[JPL] Long Live the King: Thought this might be of national interest

JASS jassav at comcast.net
Sun Mar 18 18:17:22 EDT 2007


Celebrating the Memory of Late Jazz Pioneer Joe "King" Oliver
 
March 16, 2007 (Savannah, Georgia) -  On "Saturday, March 24 at 3 p.m."  the Friends of King Oliver, Friends of African American Arts and Savannah Music Festival honor the legacy of jazz pioneer Joe "King" Oliver at 514 Martin Luther King Jr. Blvd. with the unveiling of a commemorative plaque. 

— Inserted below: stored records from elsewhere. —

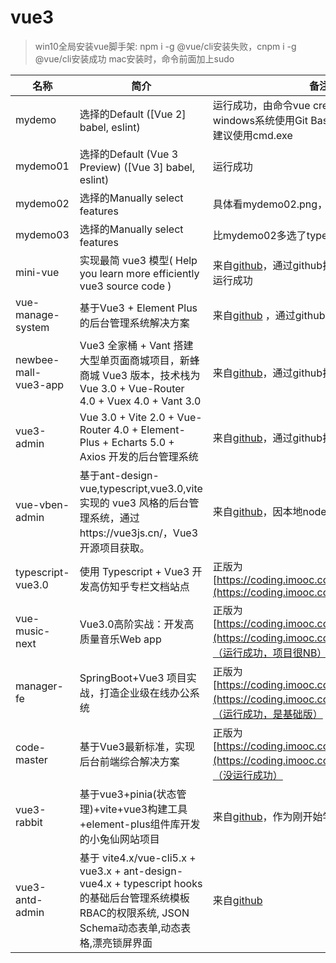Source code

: # vue3
> win10全局安装vue脚手架: npm i -g @vue/cli安装失败，cnpm i -g @vue/cli安装成功
> mac安装时，命令前面加上sudo

| 名称 | 简介 | 备注 |
| ---- | ---- | ---- |
| mydemo | 选择的Default ([Vue 2] babel, eslint) | 运行成功，由命令vue create mydemo创建，windows系统使用Git Bash 上下箭头不管用，建议使用cmd.exe | 
| mydemo01 | 选择的Default (Vue 3 Preview) ([Vue 3] babel, eslint) | 运行成功 | 
| mydemo02 | 选择的Manually select features | 具体看mydemo02.png，运行成功| 项目中的demo来源自[文章](https://segmentfault.com/a/1190000038236423?utm_source=tag-newest),还没完成！ | 
| mydemo03 | 选择的Manually select features | 比mydemo02多选了typescript、vuex | 运行成功 | 
| mini-vue | 实现最简 vue3 模型( Help you learn more efficiently vue3 source code )  | 来自[github](https://github.com/cuixiaorui/mini-vue)，通过github搜索vue3获取，mac运行成功 | 
| vue-manage-system | 基于Vue3 + Element Plus 的后台管理系统解决方案| 来自[github](https://github.com/lin-xin/vue-manage-system) ，通过github搜索vue3获取  | 
| newbee-mall-vue3-app | Vue3 全家桶 + Vant 搭建大型单页面商城项目，新蜂商城 Vue3 版本，技术栈为 Vue 3.0 + Vue-Router 4.0 + Vuex 4.0 + Vant 3.0 | 来自[github](https://github.com/newbee-ltd/newbee-mall-vue3-app)，通过github搜索vue3获取 | 
| vue3-admin | Vue 3.0 + Vite 2.0 + Vue-Router 4.0 + Element-Plus + Echarts 5.0 + Axios 开发的后台管理系统| 来自[github](https://github.com/newbee-ltd/vue3-admin)，通过github搜索vue3获取  | 
| vue-vben-admin | 基于ant-design-vue,typescript,vue3.0,vite实现的 vue3 风格的后台管理系统，通过https://vue3js.cn/，Vue3开源项目获取。 | 来自[github](https://github.com/anncwb/vue-vben-admin)，因本地node版本问题未运行成功 | 
| typescript-vue3.0 | 使用 Typescript + Vue3 开发高仿知乎专栏文档站点 | 正版为[https://coding.imooc.com/class/449.html](https://coding.imooc.com/class/449.html) | 
| vue-music-next | Vue3.0高阶实战：开发高质量音乐Web app | 正版为[https://coding.imooc.com/class/503.html](https://coding.imooc.com/class/503.html)，（运行成功，项目很NB） | 
| manager-fe | SpringBoot+Vue3 项目实战，打造企业级在线办公系统 | 正版为[https://coding.imooc.com/class/530.html](https://coding.imooc.com/class/530.html)，（运行成功，是基础版） | 
| code-master | 基于Vue3最新标准，实现后台前端综合解决方案 | 正版为[https://coding.imooc.com/class/542.html](https://coding.imooc.com/class/542.html)，（没运行成功） | 
| vue3-rabbit | 基于vue3+pinia(状态管理)+vite+vue3构建工具+element-plus组件库开发的小兔仙网站项目 | 来自[github](https://github.com/Zhuhaoran111/vue3-rabbit)，作为刚开始学习vue3项目很适合  | 
| vue3-antd-admin | 基于 vite4.x/vue-cli5.x + vue3.x + ant-design-vue4.x + typescript hooks 的基础后台管理系统模板 RBAC的权限系统, JSON Schema动态表单,动态表格,漂亮锁屏界面 | 来自[github](https://github.com/buqiyuan/vue3-antd-admin) |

Wynton Marsalis, who will be in town for his Savannah debut with the Jazz at Lincoln Center Orchestra at the Savannah Music Festival, is scheduled to make an appearance to say a few words about Oliver. 
 
Joe Oliver, one of the most important figures in early Jazz, spent the final years of his life in Savannah. He was the mentor and teacher of Louis Armstrong, who idolized him and called him "Papa Joe." Oliver led one of the best and most important bands in early jazz, King Oliver's Creole Jazz Band. Oliver was the inventor of the Harmon mute and famous for using mutes derbies, bottles and cups to alter the sound of his cornet. The group's 1923 sessions were a milestone in Jazz, introducing the playing of Louis Armstrong to the world and featuring one the first recorded "solo" in jazz, Oliver's famous "Dippermouth Blues" from 1923. The site of the plaque installation is very near where Oliver lived and worked while in Savannah.
 
Brief remarks will also be made by Dr. Julius "Boo" Hornstein and Dr. Walter Evans. This event is free and open to the public. On Sunday, March 25 at 11 a.m., Hornstein presents a lecture titled "The King in Exile,"  an accounting of King Oliver's last days in Savannah, at the Neises Auditorium in the Jepson Center for the Arts.